Scientists know a lot of worlds on which life may be present or could exist in theory — simply because the right conditions. Now these remarkable celestial bodies packed in two complementary scientific ranking system.
An international team of astronomers, planetary sciences, biologists and geochemists was two systems assess the suitability of a planet (or moon) for life and, consequently, the likelihood of its presence on a particular celestial body.
The first line is called "similarity index earth» (Earth Similarity Index — ESI), and the second "index habitable planet» (Planetary Habitability Index — PHI).
"The first question is whether we can find on other worlds like Earth conditions, since we know empirically that they are capable of supporting life, — says one of the study authors Dirk Schulze-Makuch (Dirk Schulze-Makuch) University of Washington ( WSU). — The second question is whether conditions exist on exoplanets, to suggest the presence there of any form of life, whether known to us or not? "
ESI index is based on the level of simple physical resemblance of the world and studied Earth: are taken into account the size, mass, density, distance from the star and the planet's temperature.
But PHI allows for more additional and very important factors: a rocky surface of the planet (or moon) or ice if there's atmosphere and magnetic field, how much energy is available for potential organisms (sunlight or tidal friction, warming up the bowels), are there where organic compounds and a liquid solvent and so on.
(Details of the new ranking method described in the article in the journal Astrobiology.)
Calculating PHI broader approach to the possible parameters of habitability, as based on a slightly different biochemistry in theory it is possible the existence of organisms and in hotter and colder conditions than on Earth, and without oxygen, even without water.
It is clear that the index of similarity Earth has the highest rating of the Earth itself — 1. And with the habitability of our world is obvious.
But on other worlds calculations gave the interesting results.
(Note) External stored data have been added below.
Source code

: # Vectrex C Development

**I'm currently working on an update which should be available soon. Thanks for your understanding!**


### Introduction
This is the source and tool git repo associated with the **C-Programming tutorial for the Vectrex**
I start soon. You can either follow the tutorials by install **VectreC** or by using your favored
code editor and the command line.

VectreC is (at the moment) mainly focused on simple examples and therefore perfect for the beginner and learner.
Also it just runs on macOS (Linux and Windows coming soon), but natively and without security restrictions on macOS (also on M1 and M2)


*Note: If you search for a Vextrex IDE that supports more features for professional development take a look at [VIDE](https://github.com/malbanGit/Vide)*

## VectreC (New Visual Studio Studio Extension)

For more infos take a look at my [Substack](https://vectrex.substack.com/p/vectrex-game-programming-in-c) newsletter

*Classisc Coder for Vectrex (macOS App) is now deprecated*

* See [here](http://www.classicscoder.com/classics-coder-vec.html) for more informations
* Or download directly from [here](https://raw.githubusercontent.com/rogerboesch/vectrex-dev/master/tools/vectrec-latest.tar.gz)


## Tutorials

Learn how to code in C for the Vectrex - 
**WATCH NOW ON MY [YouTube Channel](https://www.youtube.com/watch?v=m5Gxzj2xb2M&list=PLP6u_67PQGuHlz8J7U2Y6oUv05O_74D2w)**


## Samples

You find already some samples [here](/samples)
Both product lines in descending order of potential habitability (fitness for any form of life) bizarrely mixed objects that are in the solar system and beyond.
- Gliese 581g — 0,89 (recent observations have shown that, most likely, not the planet, the discovery was a mistake, but it is still included in the list);
- Gliese 581d — 0,74;
- Gliese 581c — 0,70;
- Mars — 0.70;
- Mercury — 0.60;
- HD 69830 d — 0,60;
- 55 Cnc c — 0,56;
- Moon — 0.56;
- Gliese 581e — 0,53.
Table raises questions about, say, a very relative similarity with the Earth hot Mercury and the Moon, with its vacuum on the surface and a change in temperature. (Yes, and on that and other objects astronomers have found water ice.)
But exoplanets, trapped in the list above (except the last two), are notable not only decent physical resemblance to our planet. They and are located in the habitable zone, or on its edge. This means that there may be oceans, lakes and rivers, with all the ensuing consequences.
As a second method of ranking takes into consideration a larger number of parameters, even more interesting to look at the following list.
- Titan — 0.64;
- Mars — 0.59;
- Europe — 0.49;
- Gliese 581g — 0,45;
- Gliese 581d — 0,43;
- Gliese 581c — 0,41;
- Jupiter — 0.37;
- Saturn — 0.37;
- Venus — 0.37;
- Enceladus — 0.35;
Here, too, have something to marvel at. For example, a relatively modest net result of Enceladus in relation to Europe (on these moons, apparently, there are large subglacial reservoirs of liquid water).
The high rating of Mars does not cause problems, but the leadership of Titan is not obvious — it is located quite a distance from the Sun.
But on this satellite of Saturn found a large variety of complex organic compounds. Although the orange moon is very cold, scientists suspect that there are chemical reactions that can support a specific type of microbial life.
Not all the points of interest were in the study. Say, for a potentially habitable worlds scientists refer relatively recent discovery — exoplanet HD 85512 b.
Ratings ESI and PHI will still be supplemented and refined. They should help astrobiologists and planetary scientists to focus on the most interesting objects.